Para os juízes da 6ª Turma do TRT-SP (Tribunal Regional do Trabalho em São Paulo), a dispensa de um trabalhador é um direito subjetivo da empresa, mas práticas discriminatórias são ilegais.
O trabalhador entrou com processo na 19ª Vara do Trabalho de São Paulo, reclamando indenização por danos morais. Ele sustentou que teria sido demitido por determinação da chefe da área de bioquímica do Laboratório Bioquímico de Análises Clínicas Jardim Paulista, que não permitiria o trabalho de homossexuais em seu setor.
Ele afirmou ainda que a notícia de sua dispensa correu a empresa “como um rastilho de pólvora”, violando sua “intimidade, imagem e vida privada”.
Depoimento no processo confirmou que correram boatos na empresa a respeito do opção sexual do ex-funcinário e sobre os motivos de sua demissão.

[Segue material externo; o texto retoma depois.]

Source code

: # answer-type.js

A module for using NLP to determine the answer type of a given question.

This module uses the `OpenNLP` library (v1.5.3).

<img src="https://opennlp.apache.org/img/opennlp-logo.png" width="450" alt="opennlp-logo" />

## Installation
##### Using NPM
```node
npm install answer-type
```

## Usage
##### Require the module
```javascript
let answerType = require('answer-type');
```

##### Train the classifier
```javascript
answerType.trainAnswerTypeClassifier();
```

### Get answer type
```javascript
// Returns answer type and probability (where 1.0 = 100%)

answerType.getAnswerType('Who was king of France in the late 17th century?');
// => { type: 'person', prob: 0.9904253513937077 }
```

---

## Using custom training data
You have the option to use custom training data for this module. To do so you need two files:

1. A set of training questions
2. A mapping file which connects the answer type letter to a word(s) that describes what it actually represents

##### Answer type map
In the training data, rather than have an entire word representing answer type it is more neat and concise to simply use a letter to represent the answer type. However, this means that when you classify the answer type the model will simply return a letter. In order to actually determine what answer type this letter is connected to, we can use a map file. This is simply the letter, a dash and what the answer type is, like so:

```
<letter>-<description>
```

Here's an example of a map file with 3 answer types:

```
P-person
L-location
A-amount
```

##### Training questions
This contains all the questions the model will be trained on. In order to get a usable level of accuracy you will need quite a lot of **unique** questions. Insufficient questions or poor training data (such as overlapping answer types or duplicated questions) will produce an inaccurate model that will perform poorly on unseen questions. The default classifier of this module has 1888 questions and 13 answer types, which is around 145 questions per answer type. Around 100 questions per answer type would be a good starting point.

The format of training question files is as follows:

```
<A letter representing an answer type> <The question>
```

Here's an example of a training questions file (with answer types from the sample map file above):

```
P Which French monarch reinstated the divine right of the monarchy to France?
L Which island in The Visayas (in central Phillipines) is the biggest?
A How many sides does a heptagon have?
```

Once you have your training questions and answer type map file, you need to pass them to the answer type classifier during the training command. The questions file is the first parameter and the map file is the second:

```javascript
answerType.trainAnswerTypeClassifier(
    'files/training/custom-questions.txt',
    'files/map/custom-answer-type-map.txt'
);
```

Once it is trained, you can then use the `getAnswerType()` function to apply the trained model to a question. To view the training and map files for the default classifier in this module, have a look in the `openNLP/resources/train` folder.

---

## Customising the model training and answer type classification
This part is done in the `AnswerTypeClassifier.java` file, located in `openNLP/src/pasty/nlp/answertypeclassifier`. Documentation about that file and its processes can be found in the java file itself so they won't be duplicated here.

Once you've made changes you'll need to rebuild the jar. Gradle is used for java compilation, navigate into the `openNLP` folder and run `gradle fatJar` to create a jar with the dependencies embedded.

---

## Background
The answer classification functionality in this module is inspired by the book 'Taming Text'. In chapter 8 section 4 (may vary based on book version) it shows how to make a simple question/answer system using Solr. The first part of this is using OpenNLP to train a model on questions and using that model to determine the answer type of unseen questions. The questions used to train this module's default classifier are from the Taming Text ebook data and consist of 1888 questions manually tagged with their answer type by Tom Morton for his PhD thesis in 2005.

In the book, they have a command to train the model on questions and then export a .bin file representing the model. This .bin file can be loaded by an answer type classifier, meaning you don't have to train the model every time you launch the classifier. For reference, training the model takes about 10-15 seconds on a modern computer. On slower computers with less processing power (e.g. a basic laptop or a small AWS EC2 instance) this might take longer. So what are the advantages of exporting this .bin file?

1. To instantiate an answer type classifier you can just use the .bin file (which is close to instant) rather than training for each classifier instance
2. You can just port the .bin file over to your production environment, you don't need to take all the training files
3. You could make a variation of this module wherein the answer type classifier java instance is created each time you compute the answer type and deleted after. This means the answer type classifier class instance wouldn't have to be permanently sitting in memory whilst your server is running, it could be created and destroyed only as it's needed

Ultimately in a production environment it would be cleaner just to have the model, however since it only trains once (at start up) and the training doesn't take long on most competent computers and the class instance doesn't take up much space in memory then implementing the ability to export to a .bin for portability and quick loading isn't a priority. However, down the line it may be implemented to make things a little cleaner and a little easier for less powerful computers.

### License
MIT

Outra testemunha relatou que ouviu a chefe do reclamante gritando com ele e “falando palavras de baixo calão”, chamando-o de “garoto de programa” e dizendo que, se dependesse dela, ele não permaneceria na empresa.
A empresa contestou as alegações do ex-empregado, sustentando que sabia de sua condição de homossexual desde a contratação, “não havendo por parte de seus superiores imediatos qualquer prática discriminatória”. Segundo o laboratório, o empregado teria sido dispensado sem justa causa “pois não estava mais correspondendo às expectativas da empresa”.
A vara reconheceu o dano moral sofrido pelo ex-funcionário. Inconformado, o laboratório recorreu ao TRT-SP.
De acordo com o juiz Valdir Florindo, relator do recurso no tribunal, não há no processo prova de que o ex-empregado tenha descumprido ordens ou mesmo deixado de cumprir metas estipuladas, embora essa tenha sido a justificativa da dispensa apresentada pelo laboratório.
Para o relator, “não restam dúvidas” de que a empresa “lesou a honra” do ex-empregado e que a demissão “não passou de uma atitude totalmente arbitrária”.
“O homossexual não pode ser marginalizado pelo simples fato de direcionar sua atenção para outra pessoa do mesmo sexo, já que sequer pode-se precisar o que define a opção sexual do ser humano: se fatores biológicos, psicológicos ou até mesmo ambos”, observou o juiz Valdir.
Por unanimidade, a 6ª Turma acompanhou o voto do relator.